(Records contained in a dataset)
┌──

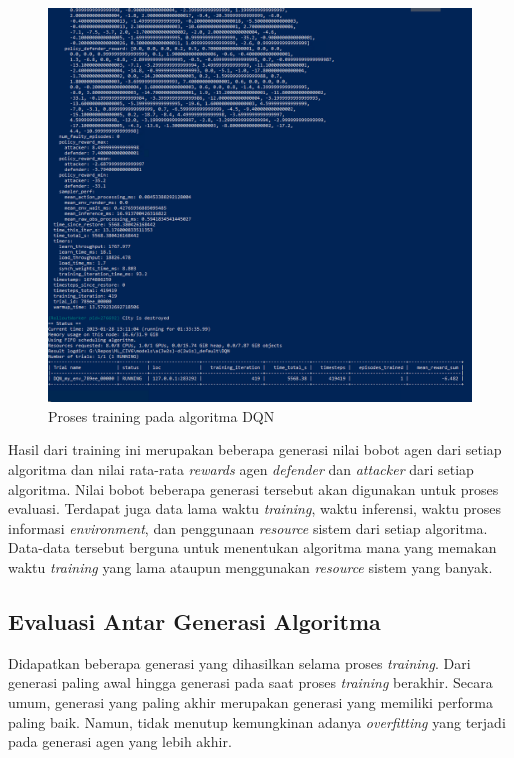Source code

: \begin{figure}[H]
  \centering
    \includegraphics[scale=0.55]{gambar/training_process.png}
    \caption{Proses training pada algoritma DQN}
    \label{fig:trainingProcess}
\end{figure}

Hasil dari training ini merupakan beberapa generasi nilai bobot agen dari setiap algoritma dan nilai rata-rata \emph{rewards}
agen \emph{defender} dan \emph{attacker} dari setiap algoritma.
Nilai bobot beberapa generasi tersebut akan digunakan untuk proses evaluasi.
Terdapat juga data lama waktu \emph{training}, waktu inferensi, waktu proses informasi \emph{environment},
dan penggunaan \emph{resource} sistem dari setiap algoritma.
Data-data tersebut berguna untuk menentukan algoritma mana yang memakan waktu \emph{training} yang lama ataupun menggunakan \emph{resource} sistem yang banyak.

\subsection{Evaluasi Antar Generasi Algoritma}
Didapatkan beberapa generasi yang dihasilkan selama proses \emph{training}. 
Dari generasi paling awal hingga generasi pada saat proses \emph{training} berakhir.
Secara umum, generasi yang paling akhir merupakan generasi yang memiliki performa paling baik.
Namun, tidak menutup kemungkinan adanya \emph{overfitting} yang terjadi pada generasi agen yang lebih akhir.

└──

__Task requirements__
Find each line above with the string "pada", then report how many there are. Write only the number.

__Exercise solution__
3